Widerstand aus der Wehrmacht: Claus Schenk Graf von Stauffenberg

Nicht nur aus der einfachen Bevölkerung kam Widerstand. Auch innerhalb der Partei und der Wehrmacht entstand eine Abneigung gegenüber dem Regime. So plante der Offizier der deutschen Wehrmacht Claus Schenk Graf von Stauffenberg mit einigen Verbündeten unter dem Decknamen Operation Walküre einen sogenannten Staatsstreich. In einem Rückzugsort der Partei, dem Führerhauptquartier Wolfsschanze, an dem Hitler regelmäßig mit seinen Beratern zusammentraf, platzierte Stauffenberg am 20. Juli 1944 in der Nähe von Hitlers Schreibtisch eine Bombe. Die Bombe detonierte, 4 Menschen starben, doch Hitler überlebte. Wenige Stunden später wurde der fliehende Stauffenberg gefasst und noch in derselben Nacht standrechtlich erschossen.

Das Attentat von Stauffenberg war nur einer von vielen Anschlägen auf Adolf Hitler. Mindestens 40 soll es gegeben haben – geglückt ist aber keines davon.

Attentat vom 20. Juli

Widerstand von Mitgliedern der NSDAP: Oskar Schindler

Hast du schon einmal den Film „Schindlers Liste“ gesehen? Er handelt von Oskar Schindler, einem Industriellen und Mitglied der NSDAP, der im Dritten Reich 1200 Juden vor dem Tod rettete. Damit leistete er zwar keinen offensiven Widerstand gegen das Dritte Reich, aber doch Widerstand im Sinne der Moral und Ethik. In seiner Fabrik, in der Küchenutensilien wie Kochgeschirr und Metalltöpfe für die Front hergestellt wurden, stellte er Juden überwiegend als Metallarbeiter ein, kaufte diese von der Regierung frei, notierte alle Namen seiner Arbeiter auf Listen und schützte sie dadurch vor Deportationen in Konzentrationslager und willkürlichen Ermordungen.

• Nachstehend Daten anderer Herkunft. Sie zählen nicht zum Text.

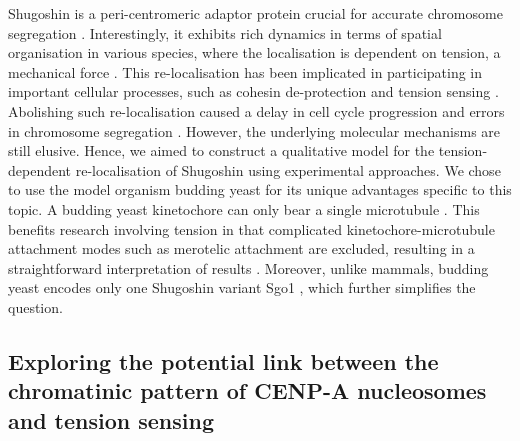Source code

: Shugoshin is a peri-centromeric adaptor protein crucial for accurate chromosome segregation \citep{Marston2015, Zhang2020FunctioningMitosis}. Interestingly, it exhibits rich dynamics in terms of spatial organisation in various species, where the localisation is dependent on tension, a mechanical force \citep{Huang2007, Liu2013, Asai2020, Lee2008, Gomez2007, Eshleman2014, Nerusheva2014, Paldi2020ConvergentPericentromeres, Clarke2005, Kawashima2007}. This re-localisation has been implicated in participating in important cellular processes, such as cohesin de-protection and tension sensing \citep{Indjeian2005a, Nerusheva2014, Su2021SumoylationAnaphase, Lee2008, Liu2013}. Abolishing such re-localisation caused a delay in cell cycle progression and errors in chromosome segregation \citep{Su2021SumoylationAnaphase, Liu2013}. However, the underlying molecular mechanisms are still elusive. Hence, we aimed to construct a qualitative model for the tension-dependent re-localisation of Shugoshin using experimental approaches. We chose to use the model organism budding yeast for its unique advantages specific to this topic. A budding yeast kinetochore can only bear a single microtubule \citep{Biggins2013TheKinetochore}. This benefits research involving tension in that complicated kinetochore-microtubule attachment modes such as merotelic attachment are excluded, resulting in a straightforward interpretation of results \citep{Tanaka2010Kinetochore-microtubuleBi-orientation}. Moreover, unlike mammals, budding yeast encodes only one Shugoshin variant Sgo1 \citep{Marston2015}, which further simplifies the question. 

\subsection{Exploring the potential link between the chromatinic pattern of CENP-A nucleosomes and tension sensing}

Zwar profitierte Schindler von der Zwangsarbeit des Dritten Reiches und trotz aller Moral blieb er ein Mitglied der NSDAP, doch mit seinen Arbeitsplätzen und Freikäufen gab er den Menschen Hoffnung und rettete sie vor dem Tod. Auch nach Ende des Dritten Reichs pflegte Schindler den Kontakt zu den sogenannten „Schindler-Juden“ und wurde nach seinem Tod 1974 sogar in Israel begraben.

Gedenkkultur

Den Widerstandskämpfern wird bis heute gedacht. Es gibt Ausstellungen an ihren Wirkungsstätten und auch an den wichtigen Holocaust-Gedenkstätten. Widerständlern, die sich für das Judentum eingesetzt haben, wird auch in Yad Vashem gedacht. Yad Vashem – offiziell „Gedenkstätte der Märtyrer und Helden des Staates Israel im Holocaust“ – ist die größte und bedeutendste Holocaust-Gedenkstätte in Israel, die jährlich von mehreren Millionen Touristen und auch von deutschen Politikern bei Staatsbesuchen immer wieder aufgesucht wird.